The model also recognizes that decision-making is an active process, so these themes are connected through three inter-linking actions:
- ‘Information gathering’ illustrates the multiplicity of information-seeking and what women specifically gain from different sources.
- ‘Balancing aspects of a choice’ is concerned with looking at how women consider the different options available to them and, essentially, weigh the advantages and disadvantages of those they encounter.
- In terms of decision-making, an important part of the process is ‘Aligning with a birth philosophy’, or perspectives that inform the ways in which people understand the world and life in it, further shaping the information women access, the care opinions they ultimately choose and the ways they justify their choices.
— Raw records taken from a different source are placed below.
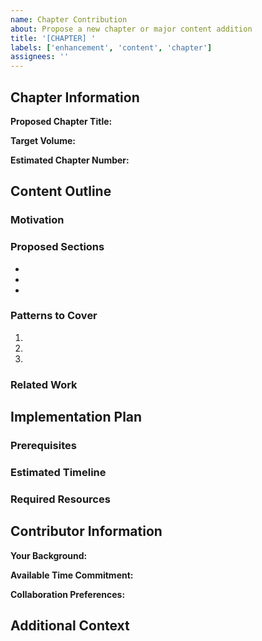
 ```yaml
---
name: Chapter Contribution
about: Propose a new chapter or major content addition
title: '[CHAPTER] '
labels: ['enhancement', 'content', 'chapter']
assignees: ''
---
```


## Chapter Information

**Proposed Chapter Title:**
<!-- e.g., "Attention Patterns" or "Memory Management Patterns" -->

**Target Volume:**
<!-- Volume I, II, III, IV, or V -->

**Estimated Chapter Number:**
<!-- If known, or suggest placement in TOC -->

## Content Outline

### Motivation
<!-- Why is this chapter needed? What gap does it fill? -->

### Proposed Sections
<!-- List the main sections you plan to include -->

-
-
-

### Patterns to Cover
<!-- List specific patterns this chapter will document -->

1.
2.
3. 

### Related Work
<!-- Any existing papers, implementations, or resources -->

## Implementation Plan

### Prerequisites
<!-- What existing chapters/content does this depend on? -->

### Estimated Timeline
<!-- How long do you expect this to take? -->

### Required Resources
<!-- Do you need diagrams, examples, references? -->

## Contributor Information

**Your Background:**
<!-- Brief description of your relevant experience -->

**Available Time Commitment:**
<!-- How much time can you dedicate to this? -->

**Collaboration Preferences:**
<!-- Do you want co-authors? Review help? -->

## Additional Context
<!-- Any other information that would be helpful --> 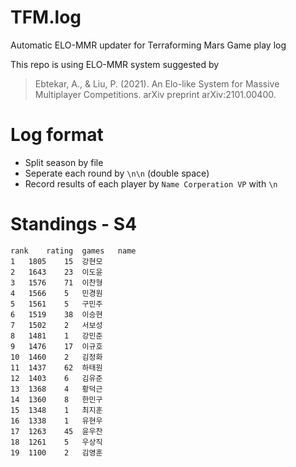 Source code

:# TFM.log
Automatic ELO-MMR updater for Terraforming Mars Game play log

This repo is using ELO-MMR system suggested by
> Ebtekar, A., & Liu, P. (2021). An Elo-like System for Massive Multiplayer Competitions. arXiv preprint arXiv:2101.00400.


# Log format
* Split season by file
* Seperate each round by `\n\n` (double space)
* Record results of each player by 
`Name Corperation VP`
with `\n`

# Standings - S4
```csv
rank	rating	games	name
1	1805	15	강현모
2	1643	23	이도윤
3	1576	71	이찬형
4	1566	5	민경원
5	1561	5	구민주
6	1519	38	이승현
7	1502	2	서보성
8	1481	1	강민준
9	1476	17	이규호
10	1460	2	김정화
11	1437	62	하태원
12	1403	6	김유준
13	1368	4	황덕근
14	1360	8	한민구
15	1348	1	최지훈
16	1338	1	유현우
17	1263	45	윤우찬
18	1261	5	우상직
19	1100	2	김영훈
```
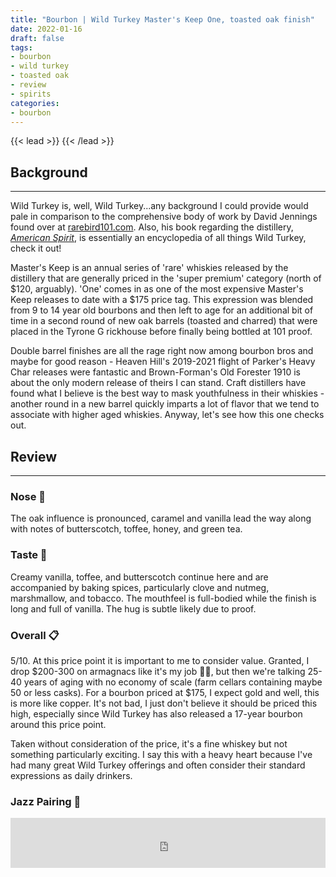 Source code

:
 ```yaml
---
title: "Bourbon | Wild Turkey Master's Keep One, toasted oak finish"
date: 2022-01-16
draft: false
tags: 
- bourbon
- wild turkey
- toasted oak
- review
- spirits
categories: 
- bourbon
---
```


{{< lead >}}
{{< /lead >}}

## Background
---
Wild Turkey is, well, Wild Turkey...any background I could provide would pale in comparison to the comprehensive body of work by David Jennings found over at [rarebird101.com](https://rarebird101.com/). Also, his book regarding the distillery, *[American Spirit](https://mascotbooks.com/mascot-marketplace/buy-books/nonfiction/coffee-table/american-spirit-wild-turkey-bourbon-from-ripy-to-russell/)*, is essentially an encyclopedia of all things Wild Turkey, check it out!

Master's Keep is an annual series of 'rare' whiskies released by the distillery that are generally priced in the 'super premium' category (north of $120, arguably). 'One' comes in as one of the most expensive Master's Keep releases to date with a $175 price tag. This expression was blended from 9 to 14 year old bourbons and then left to age for an additional bit of time in a second round of new oak barrels (toasted and charred) that were placed in the Tyrone G rickhouse before finally being bottled at 101 proof. 

Double barrel finishes are all the rage right now among bourbon bros and maybe for good reason - Heaven Hill's 2019-2021 flight of Parker's Heavy Char releases were fantastic and Brown-Forman's Old Forester 1910 is about the only modern release of theirs I can stand. Craft distillers have found what I believe is the best way to mask youthfulness in their whiskies - another round in a new barrel quickly imparts a lot of flavor that we tend to associate with higher aged whiskies. Anyway, let's see how this one checks out.

## Review
---
### Nose :nose:
The oak influence is pronounced, caramel and vanilla lead the way along with notes of 
butterscotch, toffee, honey, and green tea. 

### Taste :tongue:
Creamy vanilla, toffee, and butterscotch continue here and are accompanied by baking spices, particularly clove and nutmeg, marshmallow, and tobacco. The mouthfeel is full-bodied while the finish is long and full of vanilla. The hug is subtle likely due to proof.

### Overall :clipboard:
5/10. At this price point it is important to me to consider value. Granted, I drop $200-300 on armagnacs like it's my job :tipping_hand_man:, but then we're talking 25-40 years of aging with no economy of scale (farm cellars containing maybe 50 or less casks). For a bourbon priced at $175, I expect gold and well, this is more like copper. It's not bad, I just don't believe it should be priced this high, especially since Wild Turkey has also released a 17-year bourbon around this price point. 

Taken without consideration of the price, it's a fine whiskey but not something particularly exciting. I say this with a heavy heart because I've had many great Wild Turkey offerings and often consider their standard expressions as daily drinkers.  

### Jazz Pairing :trumpet:
<iframe src="https://open.spotify.com/embed/track/6NYInW0268sHuxPDhH8pRM?utm_source=generator&theme=0" width="100%" height="80" frameBorder="0" allowfullscreen="" allow="autoplay; clipboard-write; encrypted-media; fullscreen; picture-in-picture"></iframe>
An important finding from our review is that decision-making and choice are temporal, or related to time. For pregnancy and birth, they are made within a defined period, and often invoke both the past, whether this is personal, familial, social or historical, and the future. Finally, our discussion highlighted the importance of embodiment in maternal health experiences and how this is connected to experiences of decision-making and choice.
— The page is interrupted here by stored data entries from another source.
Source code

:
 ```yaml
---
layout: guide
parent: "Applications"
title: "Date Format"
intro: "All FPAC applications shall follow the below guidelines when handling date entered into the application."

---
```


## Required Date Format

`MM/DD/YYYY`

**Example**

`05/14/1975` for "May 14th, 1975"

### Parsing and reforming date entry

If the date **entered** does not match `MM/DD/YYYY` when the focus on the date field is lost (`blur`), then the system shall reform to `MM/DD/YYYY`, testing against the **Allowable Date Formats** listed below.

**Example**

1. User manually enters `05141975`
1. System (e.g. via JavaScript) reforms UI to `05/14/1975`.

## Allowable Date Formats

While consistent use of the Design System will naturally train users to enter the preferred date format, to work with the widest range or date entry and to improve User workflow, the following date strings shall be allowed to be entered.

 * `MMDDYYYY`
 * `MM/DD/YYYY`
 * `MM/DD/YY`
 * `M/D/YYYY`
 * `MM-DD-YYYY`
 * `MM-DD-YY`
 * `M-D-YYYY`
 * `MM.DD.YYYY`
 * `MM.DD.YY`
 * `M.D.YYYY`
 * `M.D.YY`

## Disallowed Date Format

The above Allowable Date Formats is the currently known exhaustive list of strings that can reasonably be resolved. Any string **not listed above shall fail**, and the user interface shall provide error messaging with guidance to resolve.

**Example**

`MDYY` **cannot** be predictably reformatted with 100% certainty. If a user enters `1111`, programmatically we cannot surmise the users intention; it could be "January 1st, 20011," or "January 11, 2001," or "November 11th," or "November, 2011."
Conclusions and recommendations
Our findings indicate that women’s decision-making and choice about pregnancy and birth care is a dynamic process that is not always straightforward. This means that the use of prescriptive and rigid theoretical frameworks, like classical decision theory, for decision-making and choice need to be rethought. Policymakers and practitioners alike should examine critically current choice frameworks to ascertain whether they truly allow for flexibility in decision-making. Health systems should embrace more fluid, personalized models of care, such as midwife-led continuity models of care, to augment service users’ decision-making agency.